SMS phishing is becoming increasingly more common. Why, you may ask? This is largely due to the growing popularity in text message verification for 2-factor authentication or password recovery. While employees are quick to investigate a suspicious email, they are less likely to scrutinise a text message. However, a properly crafted SMS phishing attack can extract credentials or other highly sensitive data.

2 step verification

The Gaping Hole in Enterprise Security

Despite the risks on mobile, most enterprise security systems offer no protection against these threats. This is due to one simple fact: mobile devices access the internet over public networks (e.g. WiFi, 3G/4G). As a result, protections on the Corporate LAN, such as web gateways and firewalls, are unavailable. This means that these systems are powerless in preventing employees from accessing malicious sites.

There are two factors which significantly increase the risk of a mobile cyber attack. Firstly, research by IBM has shown that people are much more likely to fall for phishing attacks on mobile than on desktop. The smaller form factor makes it more difficult to detect the telltale signs of a possible scam. 

The second factor is being unable to determine whether an attack has actually occurred. Mobile security systems such as MDMs or anti-virus software do not provide information about network activity. This makes it impossible to search the mobile fleet for indicators of compromise (IOC’s) when the security team becomes aware of an attack. Consider the implications: your CEO detects a spear phishing attack over SMS. He wants to know if any employees has fallen for the attack. Due to the lack of visibility, there is no way of knowing.

The video above shows Corrata capturing a previously unseen (zero-day) SMS
phishing attack designed to compromise a bank account

Plugging the Gap

Existing security solutions route employee mobile traffic through a gateway using either a VPN or proxy solution. However, this approach has major drawbacks. Firstly, it invades employee privacy as all internet traffic can be inspected by the employer. Secondly, routing to a single control point can impact performance and reliability. If the gateway goes down, all employee devices will become unusable.

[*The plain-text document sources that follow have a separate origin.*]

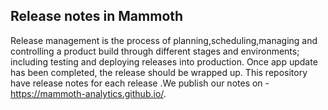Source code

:## Release notes in Mammoth
Release management is the process of planning,scheduling,managing and controlling a product build through different stages and environments; including testing and deploying releases into production.
Once app update has been completed, the release  should be wrapped up.
This repository have release notes for each release .We publish our notes on - https://mammoth-analytics.github.io/.

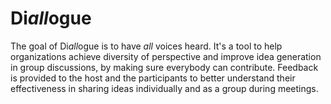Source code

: # Di*all*ogue
The goal of Di*all*ogue is to have *all* voices heard. It's a tool to help organizations achieve diversity of perspective and improve idea generation in group discussions, by making sure everybody can contribute. Feedback is provided to the host and the participants to better understand their effectiveness in sharing ideas individually and as a group during meetings.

Corrata has pioneered an alternative approach. Our ‘zero gateway’ technology offers the required level of protection but without the drawbacks outlined above. Instead of routing traffic through a central gateway, we analyse traffic on the device. Devices are protected against cyber threats without compromising user privacy. In addition, Corrata avoids the latency and reliability issues associated with a central gateway.

zero gateway design

As remote working moves towards becoming the new normal, it’s more crucial than ever that employee smartphones and tablets are safe from the full scope of cyber attacks.